Good morning, David Talbott.
Are you aware that Rosetta is at the comet? Why would I start throwing out arbitrary numbers when the fundamental factors for a reasonable quantitative prediction, now unknown, could well be published within a matter of weeks or months.
As is becoming increasingly clear to me - an interested outsider with no particular prior knowledge about comets - it seems very likely that almost all of the published electric comet material is based on secondary sources.
In particular - as tusenfem tirelessly continues to point out - no electrical theorist seems to have actually
read any of the primary sources (i.e. papers published in relevant peer-reviewed journals), much less cited them.
Is the comet discharging electrically? If so, that will PROVE the electric comet hypothesis.
I have no doubt that you will be convinced.
However, to be convincing to me (and, I would guess, almost all the other ISF members who've posted in this thread in the last month or so), it won't.
Why not?
For starters, no one - not you, not Haig, not Scott, not Thornhill - has actually defined what "
discharging electrically" means, in the context of "
the electric comet hypothesis". So far, the closest thing is the vague "looks like" in one of your posts. For me, this is a particular disappointment. After reading Haig's posts about the need to get one's plasma physics right (per Alfven) in any astrophysical hypotheses/models/theories/etc, I was expecting to read - in the details of the electric comet hypothesis - how plasma physics had been incorporated (the papers tusenfem has posted links to might be good examples, in this regard). Instead, all I have found is word salad.
Then, even if some objective, independently verifiable analyses of data from Rosetta (etc) were to conclude that "the comet is discharging electrically", that may actually be inconsistent with the electric comet hypothesis!
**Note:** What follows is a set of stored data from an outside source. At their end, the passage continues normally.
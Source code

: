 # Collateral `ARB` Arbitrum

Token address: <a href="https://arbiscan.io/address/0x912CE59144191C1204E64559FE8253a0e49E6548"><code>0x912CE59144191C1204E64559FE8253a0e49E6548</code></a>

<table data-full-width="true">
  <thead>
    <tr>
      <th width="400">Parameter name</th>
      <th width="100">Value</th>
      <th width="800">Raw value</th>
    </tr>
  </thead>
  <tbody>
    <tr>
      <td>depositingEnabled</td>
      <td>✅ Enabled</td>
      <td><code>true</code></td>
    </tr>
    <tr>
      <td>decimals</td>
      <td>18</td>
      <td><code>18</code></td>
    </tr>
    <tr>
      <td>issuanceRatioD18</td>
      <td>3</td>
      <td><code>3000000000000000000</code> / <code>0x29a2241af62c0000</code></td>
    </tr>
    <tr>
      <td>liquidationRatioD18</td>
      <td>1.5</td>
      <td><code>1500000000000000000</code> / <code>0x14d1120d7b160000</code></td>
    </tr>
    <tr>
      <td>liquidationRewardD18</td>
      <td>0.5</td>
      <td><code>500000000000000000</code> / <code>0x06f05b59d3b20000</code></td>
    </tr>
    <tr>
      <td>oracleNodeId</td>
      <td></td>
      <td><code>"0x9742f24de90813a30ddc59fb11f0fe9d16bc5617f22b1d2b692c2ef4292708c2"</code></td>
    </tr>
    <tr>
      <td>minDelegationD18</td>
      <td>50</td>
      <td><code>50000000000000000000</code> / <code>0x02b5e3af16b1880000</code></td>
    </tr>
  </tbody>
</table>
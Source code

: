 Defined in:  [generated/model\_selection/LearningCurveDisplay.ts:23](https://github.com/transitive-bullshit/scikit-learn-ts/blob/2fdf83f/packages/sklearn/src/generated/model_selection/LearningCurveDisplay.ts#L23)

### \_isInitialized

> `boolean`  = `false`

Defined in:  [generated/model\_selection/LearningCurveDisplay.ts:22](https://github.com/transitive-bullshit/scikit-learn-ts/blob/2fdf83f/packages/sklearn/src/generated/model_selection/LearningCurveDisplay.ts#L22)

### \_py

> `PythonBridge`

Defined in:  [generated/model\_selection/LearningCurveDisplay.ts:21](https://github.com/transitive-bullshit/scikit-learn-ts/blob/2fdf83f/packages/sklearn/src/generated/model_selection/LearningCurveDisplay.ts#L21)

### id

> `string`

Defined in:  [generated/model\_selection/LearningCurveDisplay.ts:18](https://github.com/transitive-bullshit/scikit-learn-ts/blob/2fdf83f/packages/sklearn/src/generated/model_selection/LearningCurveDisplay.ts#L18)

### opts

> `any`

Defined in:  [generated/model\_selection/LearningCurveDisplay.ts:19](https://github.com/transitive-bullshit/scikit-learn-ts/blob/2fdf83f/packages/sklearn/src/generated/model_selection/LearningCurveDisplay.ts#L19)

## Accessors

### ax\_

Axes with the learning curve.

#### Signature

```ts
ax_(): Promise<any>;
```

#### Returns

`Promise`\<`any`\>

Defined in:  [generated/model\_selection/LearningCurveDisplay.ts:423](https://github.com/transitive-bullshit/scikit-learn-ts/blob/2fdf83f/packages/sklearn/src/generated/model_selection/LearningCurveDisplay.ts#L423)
Why? Because while that hypothesis is rather unspecific, it seems possible that at least some forms of electrical discharge are excluded/impossible.
AND, if so, the discovery will fundamentally change the direction of comet science, solar physics, and a lot more.
Myself, I think that's a fantasy.
In the history of science, Kuhnian paradigm shifts happen when there is an alternative. Unfortunately, whatever the electric comet hypothesis is, it's certainly not an alternative. If it were, there'd already be dozens of published papers on it, full of equations, citations to other papers (including Alfven's, no doubt), etc.
So let's just say I believe the electric comet proponents will be much less surprised than those clinging to official doctrines about comets.
In the meantime I do not see anyone here offering quantitative predictions from the vantage point of the "official model." I believe that's largely due to the fact that, in the wake of the great comet surprises, no such model remains. If you can defend your double standard here, I'll pay a lot more attention than I'm inclined to give this topic while this double standard is so transparently obvious.
I don't think there's so much a double standard; rather, there's science and there's ... whatever the electric comet hypothesis is. Perhaps it's pseudoscience (it looks a bit like science, but lacks at least some of the key attributes)? Perhaps it's part of a cult?